Some $4 billion is being cut from the National Intelligence Program this year as a result of sequestration, Director of National Intelligence James Clapper told the House Intelligence Committee at a hearing today. He said that the consequences will be severe. Acquisition programs will be “wounded,” ongoing programs will have to be curtailed, and the ensuing degradation of intelligence capabilities will be “insidious” with unforeseeable effects, he said.

Meanwhile, the Office of the Director of National Intelligence disclosed yesterday that the FY 2014 budget request for the National Intelligence Program (NIP) is $48.2 billion.  However, this figure excludes the pending funding request for Overseas Contingency Operations (OCO), so it cannot be directly compared to previous budget allocations, such as the $53.9 billion that was appropriated in FY 2012, or the $52.6 billion that was requested for FY 2013. A summary of the FY 2014 budget request is here.

The Secretary of Defense also disclosed the FY 2014 budget request for the Military Intelligence Program (MIP) yesterday, which was $14.6 billion. It also did not include the funding request for Overseas Contingency Operations.  This is a slight decline from the $14.7 billion base request for the MIP last year.  (An additional $4.5 billion was known to have been requested for OCO in the past fiscal year.)

Total intelligence spending (NIP plus MIP) peaked in Fiscal Year 2010, and has been on a downward slope since then. Intelligence budget disclosures from the last several years are tabulated here.

The NIP intelligence budget request was publicly disclosed for the first time in February 2011, in response to a requirement enacted by Congress in the FY 2010 intelligence authorization act.
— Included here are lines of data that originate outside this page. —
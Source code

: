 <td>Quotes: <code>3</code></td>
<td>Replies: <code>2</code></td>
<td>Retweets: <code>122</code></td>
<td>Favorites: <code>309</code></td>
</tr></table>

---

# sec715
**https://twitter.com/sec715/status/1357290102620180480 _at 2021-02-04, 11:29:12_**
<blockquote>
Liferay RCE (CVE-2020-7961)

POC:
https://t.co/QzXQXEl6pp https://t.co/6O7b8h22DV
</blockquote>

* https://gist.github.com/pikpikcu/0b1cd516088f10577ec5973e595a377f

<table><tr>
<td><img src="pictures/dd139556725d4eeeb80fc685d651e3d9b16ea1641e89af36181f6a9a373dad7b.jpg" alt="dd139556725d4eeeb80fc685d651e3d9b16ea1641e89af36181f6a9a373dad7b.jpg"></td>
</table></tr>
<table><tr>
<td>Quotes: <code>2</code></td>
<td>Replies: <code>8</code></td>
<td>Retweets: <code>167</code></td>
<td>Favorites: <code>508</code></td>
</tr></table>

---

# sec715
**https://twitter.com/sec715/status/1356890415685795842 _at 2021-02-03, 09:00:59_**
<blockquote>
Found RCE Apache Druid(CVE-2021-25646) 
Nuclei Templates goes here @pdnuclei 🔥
The MIP intelligence budget request was disclosed for the first time in February 2012, even though there was no specific statutory requirement to do so.

2012 53.9 billion 21.5 billion 75.4 billion
2011 54.6 billion 24 billion 78.6 billion
2010 53.1 billion 27 billion 80.1 billion
2009 49.8 billion 26.4 billion 76.2 billion
2008 47.5 billion 22.9 billion 70.4 billion
2007 43.5 billion 20 billion 63.5 billion

Phi Beta Iota: With Special Operations now playing a greater intelligence role, one could argue that both the black and the green budgets should be considered together to get a true total of US Government secret and covert operations — and of course that is only what is on the books, not all the stuff funded by Saudi Arabia, indirectly via Israel, and other third party players.  The “priorities” in the highlights are vapor — and reaffirm that the US IC is not at all interested in actually producing decision support for Whole of Government planning, programming, budgeting, and execution (PPBS/E).